Un nouveau rapport du Congrès américain, publié le 26 janvier, soulève des inquiétudes concernant l'accord militaire Aukus. Ce partenariat, signé en 2021 par Londres, Washington et Canberra, pourrait être remis en question. Selon ce rapport, l’Australie pourrait ne jamais recevoir les sous-marins promis, ce qui remet en cause la confiance envers ses alliés.

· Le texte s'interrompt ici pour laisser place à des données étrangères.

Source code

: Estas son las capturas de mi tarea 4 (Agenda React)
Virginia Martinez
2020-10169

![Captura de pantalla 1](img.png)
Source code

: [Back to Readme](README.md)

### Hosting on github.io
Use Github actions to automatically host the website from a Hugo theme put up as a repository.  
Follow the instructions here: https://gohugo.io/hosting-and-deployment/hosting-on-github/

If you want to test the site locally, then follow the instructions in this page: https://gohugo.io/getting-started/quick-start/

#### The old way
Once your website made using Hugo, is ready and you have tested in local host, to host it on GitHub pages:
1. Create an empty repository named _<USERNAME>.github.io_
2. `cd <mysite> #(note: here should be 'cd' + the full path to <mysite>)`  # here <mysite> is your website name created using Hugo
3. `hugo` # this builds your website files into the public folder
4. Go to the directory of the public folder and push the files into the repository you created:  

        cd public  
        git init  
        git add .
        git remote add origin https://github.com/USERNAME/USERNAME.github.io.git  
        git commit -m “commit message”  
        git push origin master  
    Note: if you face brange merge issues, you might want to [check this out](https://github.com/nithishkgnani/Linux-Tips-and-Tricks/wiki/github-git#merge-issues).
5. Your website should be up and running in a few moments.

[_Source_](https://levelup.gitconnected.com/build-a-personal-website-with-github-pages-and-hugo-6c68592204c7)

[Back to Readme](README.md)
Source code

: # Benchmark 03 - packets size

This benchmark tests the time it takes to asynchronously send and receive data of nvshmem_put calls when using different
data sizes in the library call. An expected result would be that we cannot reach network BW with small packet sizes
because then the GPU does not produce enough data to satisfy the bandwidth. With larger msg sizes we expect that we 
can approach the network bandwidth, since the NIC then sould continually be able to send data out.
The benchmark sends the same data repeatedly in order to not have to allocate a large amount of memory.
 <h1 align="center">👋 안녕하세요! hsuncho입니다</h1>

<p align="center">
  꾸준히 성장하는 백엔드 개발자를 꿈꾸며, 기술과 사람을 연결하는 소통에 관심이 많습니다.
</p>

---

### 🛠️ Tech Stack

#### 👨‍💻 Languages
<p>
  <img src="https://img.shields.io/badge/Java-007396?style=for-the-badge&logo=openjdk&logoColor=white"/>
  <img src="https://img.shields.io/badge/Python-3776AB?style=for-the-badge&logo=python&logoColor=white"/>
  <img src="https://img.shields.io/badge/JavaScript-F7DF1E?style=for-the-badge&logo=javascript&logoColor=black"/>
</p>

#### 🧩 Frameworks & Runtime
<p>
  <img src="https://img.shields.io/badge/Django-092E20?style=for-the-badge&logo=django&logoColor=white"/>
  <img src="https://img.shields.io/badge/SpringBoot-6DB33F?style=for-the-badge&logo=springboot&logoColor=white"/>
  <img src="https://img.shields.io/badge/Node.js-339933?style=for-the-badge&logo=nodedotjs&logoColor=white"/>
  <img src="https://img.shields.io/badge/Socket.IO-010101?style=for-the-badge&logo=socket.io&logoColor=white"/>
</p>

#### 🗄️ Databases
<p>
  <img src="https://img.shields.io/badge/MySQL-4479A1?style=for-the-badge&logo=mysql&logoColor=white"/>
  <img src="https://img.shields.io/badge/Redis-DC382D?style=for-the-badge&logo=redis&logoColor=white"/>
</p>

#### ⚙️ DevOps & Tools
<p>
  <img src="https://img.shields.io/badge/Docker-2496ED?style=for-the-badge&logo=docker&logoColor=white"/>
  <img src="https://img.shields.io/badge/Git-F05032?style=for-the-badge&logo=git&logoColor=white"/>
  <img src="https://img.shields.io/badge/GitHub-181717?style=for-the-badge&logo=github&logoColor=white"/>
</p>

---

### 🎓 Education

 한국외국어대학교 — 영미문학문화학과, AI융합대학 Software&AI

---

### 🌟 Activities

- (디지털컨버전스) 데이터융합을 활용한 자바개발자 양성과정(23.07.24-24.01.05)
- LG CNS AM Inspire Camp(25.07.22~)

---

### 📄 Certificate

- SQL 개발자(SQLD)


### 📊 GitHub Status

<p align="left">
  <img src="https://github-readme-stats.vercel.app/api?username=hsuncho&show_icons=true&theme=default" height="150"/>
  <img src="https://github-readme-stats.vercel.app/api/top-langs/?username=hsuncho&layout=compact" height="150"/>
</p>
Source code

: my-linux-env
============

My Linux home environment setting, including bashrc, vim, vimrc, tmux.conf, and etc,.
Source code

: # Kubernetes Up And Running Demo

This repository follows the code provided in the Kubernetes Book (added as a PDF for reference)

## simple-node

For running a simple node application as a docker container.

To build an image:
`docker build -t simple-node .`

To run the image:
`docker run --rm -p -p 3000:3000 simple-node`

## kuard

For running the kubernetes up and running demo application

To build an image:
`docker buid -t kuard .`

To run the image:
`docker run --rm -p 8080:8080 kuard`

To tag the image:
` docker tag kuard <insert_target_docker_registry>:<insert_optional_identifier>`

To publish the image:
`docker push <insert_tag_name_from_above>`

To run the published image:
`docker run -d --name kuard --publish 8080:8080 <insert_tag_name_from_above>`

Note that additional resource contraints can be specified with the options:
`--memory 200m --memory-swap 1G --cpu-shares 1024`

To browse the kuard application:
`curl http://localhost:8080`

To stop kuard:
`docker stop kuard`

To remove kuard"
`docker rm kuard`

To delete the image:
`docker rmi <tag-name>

Le partenariat Aukus prévoit la vente par les États-Unis d’au moins trois sous-marins de classe Virginia entre 2032 et 2038. Il est également prévu la construction d’une nouvelle classe de sous-marins par Londres et Canberra. L’Australie devrait, d’ici la fin des années 2040, disposer d’une flotte de huit sous-marins à propulsion nucléaire.
Cependant, le rapport du service de recherche du Congrès américain (CRS) suggère que Washington pourrait ne pas vendre ces sous-marins. Cela viserait à maintenir un contrôle maximal sur sa flotte, particulièrement en cas de conflit avec la Chine sur Taïwan.
Le rapport met en lumière la crainte de Washington d’un affaiblissement de sa dissuasion militaire. Les sous-marins destinés à l’Australie pourraient rester sous commandement américain, opérant depuis des bases australiennes. Cette situation soulève des questions sur l'engagement de l'Australie envers ses alliés.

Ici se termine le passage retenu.